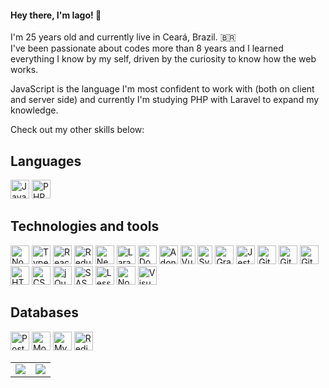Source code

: #### Hey there, I'm Iago! 👋
I'm 25 years old and currently live in Ceará, Brazil. :brazil:  
I've been passionate about codes more than 8 years and I learned everything I know by my self, driven by the curiosity to know how the web works.

JavaScript is the language I'm most confident to work with (both on client and server side) and currently I'm studying PHP with Laravel to expand my knowledge.

Check out my other skills below:

## Languages

<p>
<img src="https://cdn.jsdelivr.net/gh/devicons/devicon/icons/javascript/javascript-original.svg" width="30px" height="30px" title="JavaScript" alt="JavaScript Logo"/>
<img src="https://cdn.jsdelivr.net/gh/devicons/devicon/icons/php/php-original.svg" width="30px" height="30px" title="PHP" alt="PHP Logo"/>
</p>

## Technologies and tools

<p>
<img src="https://cdn.jsdelivr.net/gh/devicons/devicon/icons/nodejs/nodejs-original.svg" width="30px" height="30px" title="NodeJS" alt="NodeJS Logo"/>
<img src="https://cdn.jsdelivr.net/gh/devicons/devicon/icons/typescript/typescript-original.svg" width="30px" height="30px" title="TypeScript" alt="TypeScript Logo"/>
<img src="https://cdn.jsdelivr.net/gh/devicons/devicon/icons/react/react-original.svg" width="30px" height="30px" title="React" alt="ReactJS Logo"/>
<img src="https://cdn.jsdelivr.net/gh/devicons/devicon/icons/redux/redux-original.svg" width="30px" height="30px" title="Redux" alt="Redux Logo"/>
<img src="https://cdn.jsdelivr.net/gh/devicons/devicon/icons/nextjs/nextjs-original-wordmark.svg" width="30px" height="30px" title="NextJS" alt="NextJS Logo"/>
<img src="https://cdn.jsdelivr.net/gh/devicons/devicon/icons/laravel/laravel-plain-wordmark.svg" width="30px" height="30px" title="Laravel" alt="Laravel Logo"/>
<img src="https://cdn.jsdelivr.net/gh/devicons/devicon/icons/docker/docker-original.svg" width="30px" height="30px" title="Docker" alt="Docker Logo"/>
<img src="https://cdn.jsdelivr.net/gh/devicons/devicon/icons/adonisjs/adonisjs-original.svg" width="30px" height="30px" title="AdonisJS" alt="AdonisJS Logo"/>
<img src="https://cdn.jsdelivr.net/gh/devicons/devicon/icons/vuejs/vuejs-original.svg" width="24px" height="30px" title="Vue" alt="Vue Logo"/>
<img src="https://user-images.githubusercontent.com/76392681/118611629-b0174280-b7da-11eb-83f2-1d119bd786be.png" width="24px" height="30px" title="Svelte" alt="Svelte Logo"/>
<img src="https://cdn.jsdelivr.net/gh/devicons/devicon/icons/graphql/graphql-plain.svg" width="30px" height="30px" title="GraphQL" alt="GraphQL Logo"/>
<img src="https://cdn.jsdelivr.net/gh/devicons/devicon/icons/jest/jest-plain.svg" width="30px" height="30px" title="Jest" alt="Jest Logo"/>
<img src="https://cdn.jsdelivr.net/gh/devicons/devicon/icons/git/git-original.svg" width="30px" height="30px" title="Git" alt="Git Logo"/>
<img src="https://user-images.githubusercontent.com/3369400/139448065-39a229ba-4b06-434b-bc67-616e2ed80c8f.png#gh-light-mode-only" width="30px" height="30px" title="GitHub" alt="GitHub Logo"/>
<img src="https://user-images.githubusercontent.com/3369400/139447912-e0f43f33-6d9f-45f8-be46-2df5bbc91289.png#gh-dark-mode-only" width="30px" height="30px" title="GitHub" alt="GitHub Logo"/>
<img src="https://cdn.jsdelivr.net/gh/devicons/devicon/icons/html5/html5-original-wordmark.svg" width="30px" height="30px" title="HTML" alt="HTML5 Logo"/>
<img src="https://cdn.jsdelivr.net/gh/devicons/devicon/icons/css3/css3-original-wordmark.svg" width="30px" height="30px" title="CSS" alt="CSS3 Logo"/>
<img src="https://cdn.jsdelivr.net/gh/devicons/devicon/icons/jquery/jquery-original-wordmark.svg" width="30px" height="30px" title="jQuery" alt="jQuery Logo"/>
<img src="https://cdn.jsdelivr.net/gh/devicons/devicon/icons/sass/sass-original.svg" width="30px" height="30px" title="SASS" alt="SASS Logo"/>
<img src="https://cdn.jsdelivr.net/gh/devicons/devicon/icons/less/less-plain-wordmark.svg" width="30px" height="30px" title="Less" alt="Less Logo"/>
<img src="https://cdn.jsdelivr.net/gh/devicons/devicon/icons/npm/npm-original-wordmark.svg" width="30px" height="30px" title="npm" alt="Node Package Manager Logo"/>
<img src="https://cdn.jsdelivr.net/gh/devicons/devicon/icons/vscode/vscode-original.svg" width="30px" height="30px" title="VS Code" alt="Visual Studio Code Logo"/>
</p>

## Databases

<p>
<img src="https://cdn.jsdelivr.net/gh/devicons/devicon/icons/postgresql/postgresql-original.svg" width="30px" height="30px" title="PostgreSQL" alt="PostgreSQL Logo"/>
<img src="https://cdn.jsdelivr.net/gh/devicons/devicon/icons/mongodb/mongodb-original.svg" width="30px" height="30px" title="MongoDB" alt="Mongo Database Logo"/>
<img src="https://cdn.jsdelivr.net/gh/devicons/devicon/icons/mysql/mysql-original.svg" width="30px" height="30px" title="MySQL" alt="MySQL Logo"/>
<img src="https://cdn.jsdelivr.net/gh/devicons/devicon/icons/redis/redis-original.svg" width="30px" height="30px" title="Redis" alt="Redis Logo"/>
</p>

<table>
  <tr>
    <td>
      <img src="https://github-readme-stats.vercel.app/api/top-langs/?username=iagobruno&hide=html&langs_count=6&layout=compact&theme=dark">
    </td>
    <td>
      <img src="https://github-readme-stats.vercel.app/api?username=iagobruno&count_private=true&include_all_commits=true&hide=stars&show_icons=true&theme=dark">
    </td>
  </tr>
</table>

<!--
**iagobruno/iagobruno** is a ✨ _special_ ✨ repository because its `README.md` (this file) appears on your GitHub profile.

Here are some ideas to get you started:

- 🔭 I’m currently working on ...
- 🌱 I’m currently learning ...
- 👯 I’m looking to collaborate on ...
- 🤔 I’m looking for help with ...
- 💬 Ask me about ...
- 📫 How to reach me: ...
- 😄 Pronouns: ...
- ⚡ Fun fact: ...
-->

===

BRIEF: Gather up, from the records above, each line where the word "images" appears.

WRITTEN ANSWER:
<img src="https://user-images.githubusercontent.com/76392681/118611629-b0174280-b7da-11eb-83f2-1d119bd786be.png" width="24px" height="30px" title="Svelte" alt="Svelte Logo"/>
<img src="https://user-images.githubusercontent.com/3369400/139448065-39a229ba-4b06-434b-bc67-616e2ed80c8f.png#gh-light-mode-only" width="30px" height="30px" title="GitHub" alt="GitHub Logo"/>
<img src="https://user-images.githubusercontent.com/3369400/139447912-e0f43f33-6d9f-45f8-be46-2df5bbc91289.png#gh-dark-mode-only" width="30px" height="30px" title="GitHub" alt="GitHub Logo"/>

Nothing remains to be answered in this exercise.